Essay 4: Write a 4-5 page analytical essay, MLA format, on a topic from Slavery and Freedom. Use at least 2 primary sources and one secondary source. See syllabus/class schedule for due date.

Slavery and Freedom

How do racial divisions in nineteenth-century American culture exclude African Americans and Native Americans from American ideals of liberty and inclusion?

How do texts by African Americans and Native Americans expand and transform concepts of American identity and inclusion?

What is the relationship between oral expressions such as the Sorrow Songs and printed literature? How did African American oral traditions influence American music and literature? (Do you know a song today that reflects the stance of a 19th century spiritual?)

Discuss the different strategies slaves adopted to resist white authority and to develop their own distinct culture.

Explain the importance of sentimentality and domesticity with the nineteenth-century literature of social reform.

Read Core Context “The Radical in the Kitchen: Women, Domesticity, and Social Reform.” How does Harriet Jacobs’ Incidents in the Life of a Slave Girl participate in the tradition of domestic literature? To what extent does Jacobs idealize domestic and traditional femininity? How does her narrative also work to critique these standards?

In disguising herself as a man and escaping from slavery, Ellen Craft seems to transgress many of the ideals of “True Womanhood.” How does William Craft’s account of his wife in Running a Thousand Miles for Freedom work to reinscribe her within the confines of domestic ideology?

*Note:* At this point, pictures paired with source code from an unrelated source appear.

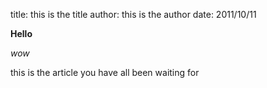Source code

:title: this is the title
author: this is the author
date: 2011/10/11

**Hello**

<!-- ~ -->

*wow*

this is the article you have all been waiting for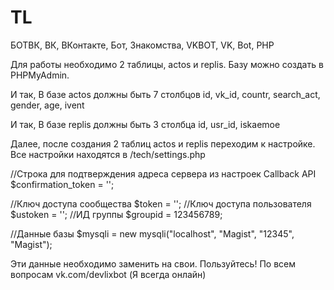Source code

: # TL
БОТВК, ВК, ВКонтакте, Бот, Знакомства, VKBOT, VK, Bot, PHP

Для работы необходимо 2 таблицы, actos и replis.
Базу можно создать в PHPMyAdmin.

И так, В базе actos должны быть 7 столбцов
id, vk_id, countr, search_act, gender, age, ivent

И так, В базе replis должны быть 3 столбца
id, usr_id, iskaemoe

Далее, после создания 2 таблиц actos и replis переходим к настройке.
Все настройки находятся в /tech/settings.php

//Строка для подтверждения адреса сервера из настроек Callback API 
$confirmation_token = ''; 

//Ключ доступа сообщества 
$token = '';
//Ключ доступа пользователя
$ustoken = '';
//ИД группы
$groupid = 123456789;

//Данные базы
$mysqli = new mysqli("localhost", "Magist", "12345", "Magist");

Эти данные необходимо заменить на свои.
Пользуйтесь! По всем вопросам vk.com/devlixbot (Я всегда онлайн)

The racist, stereotypical image of the African American “Mammy” has been a stock character in everything form novels and films to the packaging of pancake mix. Why has this image been so frequently reproduced? What kind of fantasy about African American women is at stake in this image? (See the documentary film, "Ethnic Notions" and use google and Ferris State University's Jim Crow Museum).

Read Core Context “Resistance, Rebellion, and Running Away: Acts of Defiance in Slave Culture.” Explore the various strategies of resistance in this era and texts. Why has the exploitation and enslavement of Native Americans in California in the nineteenth century received so little attention?

Read Extended Context “The Plantation: Cultivating a Myth.” Given that only a small percentage of white southerners lived on plantations, why do you think this image became so culturally dominant? Why do you think stereotypes of plantation life continue loom large in the American imagination? Consult Moscow writer Doug Wilson’s recent article “Slavery as it Was.” Why are real estate developers creating communities called “plantations”?

Read Context “Beyond the Pale: Interracial Relationships and “The Tragic Mulatta.” How were mixed-race people legally categorized in the antebellum South? Why do you think southern laws took the position they did with regard to mixed-race individuals? How did the laws protect the institution of slavery and white hegemony? How do you think attitudes toward interracial relationships in the antebellum period affected subsequent portraits of interracial relationships in American literature and film?

Read Context “Stirring Things Up: Slaves and Creation of African American Culture.” Explain the creation, growth and richness of the culture that grew out of the institution of slavery. How has it influenced contemporary dominant American culture?